From the Publisher
'A cornucopia of crime that fascinates and beguiles, written with Edwards’ usual flair, enthusiasm, and rigour. Every serious British crime fan should probably have a copy on their shelf. Open this book anywhere, and you can find a gem.’ PAUL BURKE, CRIME TIME FM
‘Few, if any, books about crime fiction have provided so much information and insight so enthusiastically and, for the reader, so enjoyably’ THE TIMES
‘Illuminating and entertaining – provides a new way of looking at old favourites. I admire the way that Martin Edwards weaves the sometimes violent, sometimes unlawful, and always gripping true stories of these writers with the equally wild tales they tell in their books.’ LEN DEIGHTON, author of SS-GB
‘Forensically sharp and exhaustively informed… Crime fiction is driven by death. In this superbly compendious and entertaining book, Edwards ensures that dozens of authorial corpses are gloriously reborn.’ MARK LAWSON, GUARDIAN
‘Edwards knows his business. He understands how to parcel out the clues and red herrings so as to feed the reader enough information to keep a variety of possibilities open, while making sure to prepare for a satisfying solution.’ SEATTLE POST
‘You can learn far more about the social mores of the age in which a mystery is written than you can from more pretentious literature. I mean, if you want to know what it was like to live in England in the 1920s, the so-called Golden Age, you can get a much better steer from mysteries than you can from prize-winning novels.’ P. D. JAMES
Kirkus Reviews
2015-03-15
Engrossing if occasionally glacial study of the Detection Club, a gathering of British mystery writers who defined the genre. Himself a writer of crime thrillers, Edwards (The Frozen Shroud, 2013, etc.) comes to the club naturally—though long past its golden age, which ended 65-odd years ago. The original circle, founder Anthony Berkeley projected, would have 13 members—a resonant number that eventually expanded threefold to include such luminaries as Dorothy Sayers, G.K. Chesterton, and Agatha Christie. At the heart of Edwards' study is the observation that the membership constituted a body of amateur detectives who were not only capable of musing out the facts behind such mysteries as "an ingenious murder committed by means of chocolates injected with nitrobenzene," but who also embraced true-crime scenarios and made them part of their work, sometimes to the point of courting libel lawsuits. As Edwards writes, with a suitably enticing hook, "Why was Christie haunted by the drowning of the man who adapted her work for the stage? What convinced Sayers of the innocence of a man convicted of battering his wife to death with a poker?" Having set up a fleet of questions, Edwards proceeds to answer them with murder-laced aplomb. He has a nicely naughty sense of humor about it, too, for the well-heeled Detection Club members often poked into business that was more than a little infra dig.

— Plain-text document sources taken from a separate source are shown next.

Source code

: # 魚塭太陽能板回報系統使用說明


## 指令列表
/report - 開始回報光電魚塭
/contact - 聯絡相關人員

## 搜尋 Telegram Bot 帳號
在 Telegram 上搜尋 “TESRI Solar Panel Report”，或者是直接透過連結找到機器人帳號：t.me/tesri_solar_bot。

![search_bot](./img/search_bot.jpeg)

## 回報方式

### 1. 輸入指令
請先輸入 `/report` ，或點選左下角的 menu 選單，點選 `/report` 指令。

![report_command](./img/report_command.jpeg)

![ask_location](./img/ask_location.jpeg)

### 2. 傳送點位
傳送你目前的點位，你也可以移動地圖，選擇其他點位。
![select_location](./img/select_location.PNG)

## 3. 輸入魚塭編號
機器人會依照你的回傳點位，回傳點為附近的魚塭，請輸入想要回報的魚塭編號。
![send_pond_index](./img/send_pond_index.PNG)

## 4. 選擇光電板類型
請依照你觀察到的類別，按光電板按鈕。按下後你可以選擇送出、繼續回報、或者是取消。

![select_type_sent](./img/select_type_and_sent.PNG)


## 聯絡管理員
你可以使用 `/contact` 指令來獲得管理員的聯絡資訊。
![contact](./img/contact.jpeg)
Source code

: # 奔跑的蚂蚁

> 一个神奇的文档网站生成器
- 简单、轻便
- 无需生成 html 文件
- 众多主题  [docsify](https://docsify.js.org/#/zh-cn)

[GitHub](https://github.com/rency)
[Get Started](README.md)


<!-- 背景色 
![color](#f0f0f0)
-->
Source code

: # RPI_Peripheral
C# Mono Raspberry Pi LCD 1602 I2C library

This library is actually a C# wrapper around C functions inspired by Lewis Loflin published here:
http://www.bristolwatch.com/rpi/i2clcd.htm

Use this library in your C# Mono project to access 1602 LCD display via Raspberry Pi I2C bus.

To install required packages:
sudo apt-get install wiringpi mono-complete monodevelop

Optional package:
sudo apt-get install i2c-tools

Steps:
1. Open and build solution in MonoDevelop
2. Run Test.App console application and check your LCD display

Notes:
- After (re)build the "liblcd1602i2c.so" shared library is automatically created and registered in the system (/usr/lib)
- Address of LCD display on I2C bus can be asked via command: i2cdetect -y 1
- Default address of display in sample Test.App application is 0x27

As the author writes of one case, a lecherous perp "claimed he was merely offering Irene career advice, although what he knew of testing valves was not reported." Yet, when the tale turns tragic—not just because of awful crimes, but also because of sad developments in the lives of Sayers and other members—Edwards writes appropriately and well. Fans of Father Brown, Hercule Poirot, or Lord Peter Wimsey will find much of value in this book—which, though long and sometimes too slow, leaves readers wanting more.